Une simple ordonnance ministérielle suffirait pour porter remède au mal que nous venons d’indiquer ; il n’en est pas de même de celui que nous allons signaler, mal d’autant plus grave, qu’il attaque la pêche dans sa source même, et qu’il s’agit d’une de ces conventions internationales qu’on ne modifie pas aisément. Nous voulons parler du traité entre la France et l’Angleterre conclu en 1839, complété par le règlement de 1843 et par l’ordonnance de publication et la loi pénale de 1846. Sollicité par la France, dans la pensée d’assurer à nos pêcheurs nationaux l’exploitation des huîtrières de la baie de Granville, ce traité pose en principe général l’éloignement réciproque des pêcheurs des deux nations à trois milles au-delà des points qui découvrent lors des grandes marées. Cette clause a chassé nos pêcheurs des parages où ont eu lieu de tout temps les pêches de hareng les plus abondantes. Les résultats ne se sont pas fait attendre. De 1846 à 1847, le nombre des navires envoyés par Boulogne à la pêche d’été est tombé de 88 à 63, c’est-à-dire que les armemens ont diminué de près du quart. Par contre, les achats frauduleux de poisson étranger ont pris une activité nouvelle que semble désormais excuser l’état d’infériorité ruineuse où le nouveau régime a placé nos pêcheries[1]. Obtenir le rapport de cette convention, en ce qu’elle a de trop onéreux pour nous, serait un véritable bienfait pour des populations entières. Mais l’Angleterre est avertie : depuis la mise en vigueur du traité de 1839, sa pêche a pris une extension considérable ; des localités, dont la misère était proverbiale, sont aujourd’hui dans l’aisance[2], et il est bien à craindre qu’instruite par l’expérience, elle ne veuille renoncer à aucun de ces avantages.
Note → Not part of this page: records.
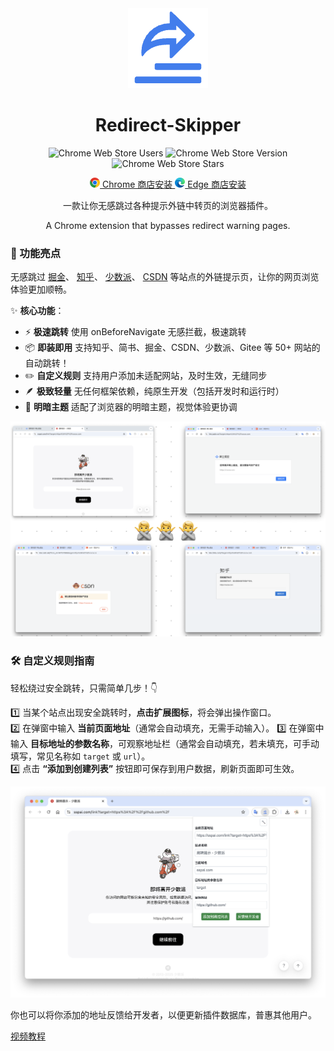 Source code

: <div align="center">

<img src="./images/logo-128.png" width="128"/>

# Redirect-Skipper

![Chrome Web Store Users](https://img.shields.io/chrome-web-store/users/bcjldhihfjnhgmkmdeojigknladnbcek)
![Chrome Web Store Version](https://img.shields.io/chrome-web-store/v/bcjldhihfjnhgmkmdeojigknladnbcek)
![Chrome Web Store Stars](https://img.shields.io/chrome-web-store/stars/bcjldhihfjnhgmkmdeojigknladnbcek)

</div>

<div align="center">
<p>
    <a href="https://chromewebstore.google.com/detail/redirect-skipper/bcjldhihfjnhgmkmdeojigknladnbcek?authuser=0&hl=zh-CN" target="_blank">
    <img src="./screenshots/chrome.png" width="16" /> Chrome 商店安装
  </a>
  <a href="https://chromewebstore.google.com/detail/redirect-skipper/bcjldhihfjnhgmkmdeojigknladnbcek?authuser=0&hl=zh-CN" target="_blank">
    <img src="./screenshots/edge.png" width="16" /> Edge 商店安装
  </a>
</p>

  <p>一款让你无感跳过各种提示外链中转页的浏览器插件。</p>
    A Chrome extension that bypasses redirect warning pages.

</div>

### 🚀 功能亮点

无感跳过 [掘金](https://juejin.cn/)、 [知乎](https://www.zhihu.com/)、 [少数派](https://sspai.com/)、 [CSDN](https://www.csdn.net/) 等站点的外链提示页，让你的网页浏览体验更加顺畅。

✨ **核心功能**：

- ⚡ **极速跳转** 使用 onBeforeNavigate 无感拦截，极速跳转
- 📦 **即装即用** 支持知乎、简书、掘金、CSDN、少数派、Gitee 等 50+ 网站的自动跳转！
- ✏️ **自定义规则** 支持用户添加未适配网站，及时生效，无缝同步
- 🪶 **极致轻量** 无任何框架依赖，纯原生开发（包括开发时和运行时）
- 🎨 **明暗主题** 适配了浏览器的明暗主题，视觉体验更协调

![](./screenshots/sites.png)

### 🛠️ 自定义规则指南

轻松绕过安全跳转，只需简单几步！👇

1️⃣ 当某个站点出现安全跳转时，**点击扩展图标**，将会弹出操作窗口。  
2️⃣ 在弹窗中输入 **当前页面地址**（通常会自动填充，无需手动输入）。
3️⃣ 在弹窗中输入 **目标地址的参数名称**，可观察地址栏（通常会自动填充，若未填充，可手动填写，常见名称如 `target` 或 `url`）。  
4️⃣ 点击 **“添加到创建列表”** 按钮即可保存到用户数据，刷新页面即可生效。

![](./screenshots/demo.png)

你也可以将你添加的地址反馈给开发者，以便更新插件数据库，普惠其他用户。

[视频教程](https://www.bilibili.com/video/BV1UwjXzSEwL/?vd_source=4d6295fb1c4aeb4020b1de1bc46de5ec)
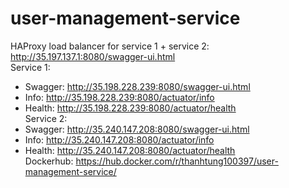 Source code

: # user-management-service
HAProxy load balancer for service 1 + service 2: http://35.197.137.1:8080/swagger-ui.html <br/>
Service 1: <br/>
- Swagger: http://35.198.228.239:8080/swagger-ui.html <br/>
- Info: http://35.198.228.239:8080/actuator/info<br/>
- Health: http://35.198.228.239:8080/actuator/health<br/>
Service 2: <br/>
- Swagger: http://35.240.147.208:8080/swagger-ui.html <br/>
- Info: http://35.240.147.208:8080/actuator/info<br/>
- Health: http://35.240.147.208:8080/actuator/health<br/>
Dockerhub: https://hub.docker.com/r/thanhtung100397/user-management-service/
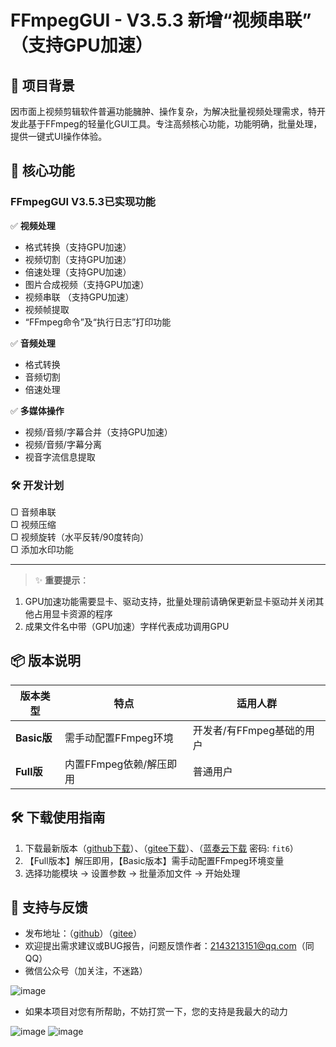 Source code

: # FFmpegGUI - V3.5.3 新增“视频串联” （支持GPU加速）

## 📌 项目背景
因市面上视频剪辑软件普遍功能臃肿、操作复杂，为解决批量视频处理需求，特开发此基于FFmpeg的轻量化GUI工具。专注高频核心功能，功能明确，批量处理，提供一键式UI操作体验。

## 🚀 核心功能
### FFmpegGUI V3.5.3已实现功能
✅ **视频处理**  
- 格式转换（支持GPU加速）
- 视频切割（支持GPU加速）
- 倍速处理（支持GPU加速）
- 图片合成视频（支持GPU加速）
- 视频串联 （支持GPU加速）
- 视频帧提取
- “FFmpeg命令”及“执行日志”打印功能

✅ **音频处理**  
- 格式转换
- 音频切割
- 倍速处理

✅ **多媒体操作**  
- 视频/音频/字幕合并（支持GPU加速）
- 视频/音频/字幕分离
- 视音字流信息提取

### 🛠 开发计划
▢ 音频串联  
▢ 视频压缩  
▢ 视频旋转（水平反转/90度转向）  
▢ 添加水印功能

---
> ✨ **重要提示**：
1. GPU加速功能需要显卡、驱动支持，批量处理前请确保更新显卡驱动并关闭其他占用显卡资源的程序
2. 成果文件名中带（GPU加速）字样代表成功调用GPU

## 📦 版本说明
| 版本类型 | 特点 | 适用人群 |
|----------|------|----------|
| **Basic版** | 需手动配置FFmpeg环境 | 开发者/有FFmpeg基础的用户 |
| **Full版** | 内置FFmpeg依赖/解压即用 | 普通用户 |

## 🛠 下载使用指南
1. 下载最新版本（[github下载](https://github.com/fengruyi123/FFmpegGUI/releases)）、（[gitee下载](https://gitee.com/fengruyi123/ffmpeg-gui/releases)）、（[蓝奏云下载](https://wwhr.lanzoul.com/b0ulal6ba) 密码: `fit6`）
2. 【Full版本】解压即用，【Basic版本】需手动配置FFmpeg环境变量
3. 选择功能模块 → 设置参数 → 批量添加文件 → 开始处理

## 📢 支持与反馈
- 发布地址：（[github]( https://github.com/fengruyi123/FFmpegGUI/tree/main)）（[gitee](https://gitee.com/fengruyi123/ffmpeg-gui)）  
- 欢迎提出需求建议或BUG报告，问题反馈作者：2143213151@qq.com（同QQ）
- 微信公众号（加关注，不迷路）

![image](https://github.com/user-attachments/assets/4550c102-94c8-4408-808f-0d18dd5c8a55)

- 如果本项目对您有所帮助，不妨打赏一下，您的支持是我最大的动力

![image](https://github.com/user-attachments/assets/191d85d5-be6f-439a-9a26-67e19f9325d1)
![image](https://github.com/user-attachments/assets/dbd9bfe4-0549-4134-aabb-134e0cebd4de)



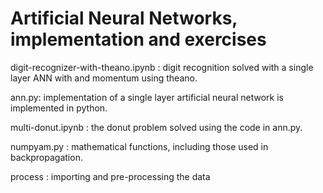 # Artificial Neural Networks, implementation and exercises
digit-recognizer-with-theano.ipynb : digit recognition solved with a single layer ANN with and momentum using theano. 

ann.py: implementation of a single layer artificial neural network is implemented in python. 

multi-donut.ipynb : the donut problem solved using the code in ann.py. 

numpyam.py : mathematical functions, including those used in backpropagation.

process : importing and pre-processing the data
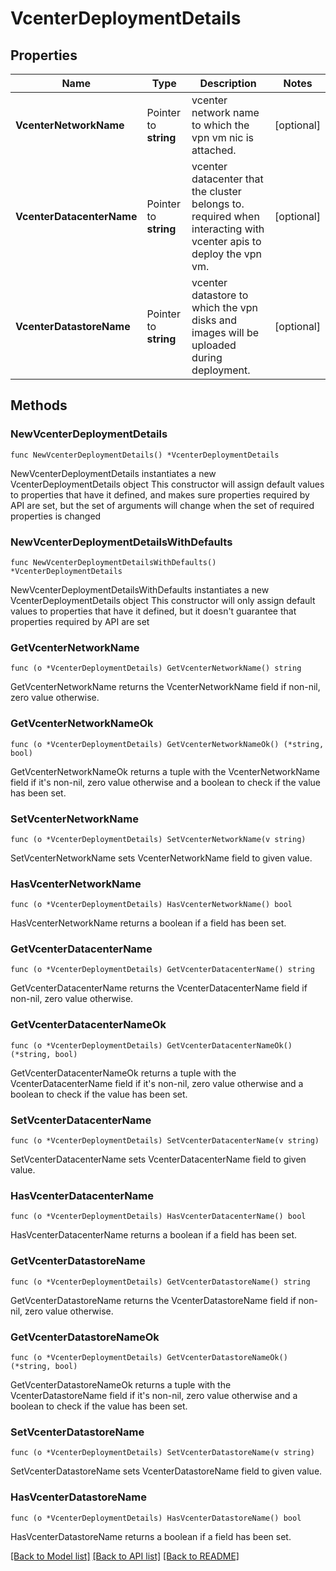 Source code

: # VcenterDeploymentDetails

## Properties

Name | Type | Description | Notes
------------ | ------------- | ------------- | -------------
**VcenterNetworkName** | Pointer to **string** | vcenter network name to which the vpn vm nic is attached.  | [optional] 
**VcenterDatacenterName** | Pointer to **string** | vcenter datacenter that the cluster belongs to. required when interacting with vcenter apis to deploy the vpn vm.  | [optional] 
**VcenterDatastoreName** | Pointer to **string** | vcenter datastore to which the vpn disks and images will be uploaded during deployment.  | [optional] 

## Methods

### NewVcenterDeploymentDetails

`func NewVcenterDeploymentDetails() *VcenterDeploymentDetails`

NewVcenterDeploymentDetails instantiates a new VcenterDeploymentDetails object
This constructor will assign default values to properties that have it defined,
and makes sure properties required by API are set, but the set of arguments
will change when the set of required properties is changed

### NewVcenterDeploymentDetailsWithDefaults

`func NewVcenterDeploymentDetailsWithDefaults() *VcenterDeploymentDetails`

NewVcenterDeploymentDetailsWithDefaults instantiates a new VcenterDeploymentDetails object
This constructor will only assign default values to properties that have it defined,
but it doesn't guarantee that properties required by API are set

### GetVcenterNetworkName

`func (o *VcenterDeploymentDetails) GetVcenterNetworkName() string`

GetVcenterNetworkName returns the VcenterNetworkName field if non-nil, zero value otherwise.

### GetVcenterNetworkNameOk

`func (o *VcenterDeploymentDetails) GetVcenterNetworkNameOk() (*string, bool)`

GetVcenterNetworkNameOk returns a tuple with the VcenterNetworkName field if it's non-nil, zero value otherwise
and a boolean to check if the value has been set.

### SetVcenterNetworkName

`func (o *VcenterDeploymentDetails) SetVcenterNetworkName(v string)`

SetVcenterNetworkName sets VcenterNetworkName field to given value.

### HasVcenterNetworkName

`func (o *VcenterDeploymentDetails) HasVcenterNetworkName() bool`

HasVcenterNetworkName returns a boolean if a field has been set.

### GetVcenterDatacenterName

`func (o *VcenterDeploymentDetails) GetVcenterDatacenterName() string`

GetVcenterDatacenterName returns the VcenterDatacenterName field if non-nil, zero value otherwise.

### GetVcenterDatacenterNameOk

`func (o *VcenterDeploymentDetails) GetVcenterDatacenterNameOk() (*string, bool)`

GetVcenterDatacenterNameOk returns a tuple with the VcenterDatacenterName field if it's non-nil, zero value otherwise
and a boolean to check if the value has been set.

### SetVcenterDatacenterName

`func (o *VcenterDeploymentDetails) SetVcenterDatacenterName(v string)`

SetVcenterDatacenterName sets VcenterDatacenterName field to given value.

### HasVcenterDatacenterName

`func (o *VcenterDeploymentDetails) HasVcenterDatacenterName() bool`

HasVcenterDatacenterName returns a boolean if a field has been set.

### GetVcenterDatastoreName

`func (o *VcenterDeploymentDetails) GetVcenterDatastoreName() string`

GetVcenterDatastoreName returns the VcenterDatastoreName field if non-nil, zero value otherwise.

### GetVcenterDatastoreNameOk

`func (o *VcenterDeploymentDetails) GetVcenterDatastoreNameOk() (*string, bool)`

GetVcenterDatastoreNameOk returns a tuple with the VcenterDatastoreName field if it's non-nil, zero value otherwise
and a boolean to check if the value has been set.

### SetVcenterDatastoreName

`func (o *VcenterDeploymentDetails) SetVcenterDatastoreName(v string)`

SetVcenterDatastoreName sets VcenterDatastoreName field to given value.

### HasVcenterDatastoreName

`func (o *VcenterDeploymentDetails) HasVcenterDatastoreName() bool`

HasVcenterDatastoreName returns a boolean if a field has been set.


[[Back to Model list]](../README.md#documentation-for-models) [[Back to API list]](../README.md#documentation-for-api-endpoints) [[Back to README]](../README.md)


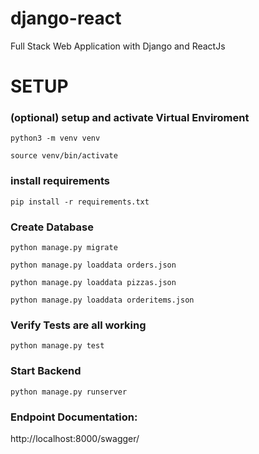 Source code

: # django-react
Full Stack Web Application with Django and ReactJs


# SETUP

### (optional) setup and activate Virtual Enviroment

`python3 -m venv venv`

`source venv/bin/activate`

### install requirements

`pip install -r requirements.txt`

### Create Database

`python manage.py migrate`

`python manage.py loaddata orders.json`

`python manage.py loaddata pizzas.json`

`python manage.py loaddata orderitems.json`


### Verify Tests are all working

`python manage.py test`

### Start Backend

`python manage.py runserver`

### Endpoint Documentation:

http://localhost:8000/swagger/
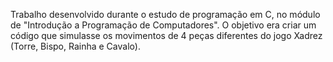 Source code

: Trabalho desenvolvido durante o estudo de programação em C, no módulo de "Introdução a Programação de Computadores". 
O objetivo era criar um código que simulasse os movimentos de 4 peças diferentes do jogo Xadrez (Torre, Bispo, Rainha e Cavalo).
On se plaint généralement que les harengs deviennent plus rares sur nos côtes de la Manche. Le relevé des pêches d’hiver faites à Boulogne pendant les dix dernières années n’indique pourtant pas de diminution sensible. Ce relevé présente seulement dans les résultats annuels une alternance assez régulière, d’où il résulte que les produits

  1. Nos navires trouvent beaucoup plus avantageux d’acheter le poisson aux Écossais que de le pêcher eux-mêmes. Le hareng est tellement commun dans les mers d’Écosse, que dans certaines localités on s’en sert pour fumer les terres. Les pêcheurs de cette nation cèdent aux nôtres une tonne de harengs tout salés pour le prix de 4 à 6 shellings, c’est-à-dire de 5 fr. à 7 fr. 50 cent. (Renseignemens communiqués par M. Despouy.)
  2. Renseignemens fournis par M. Demarle.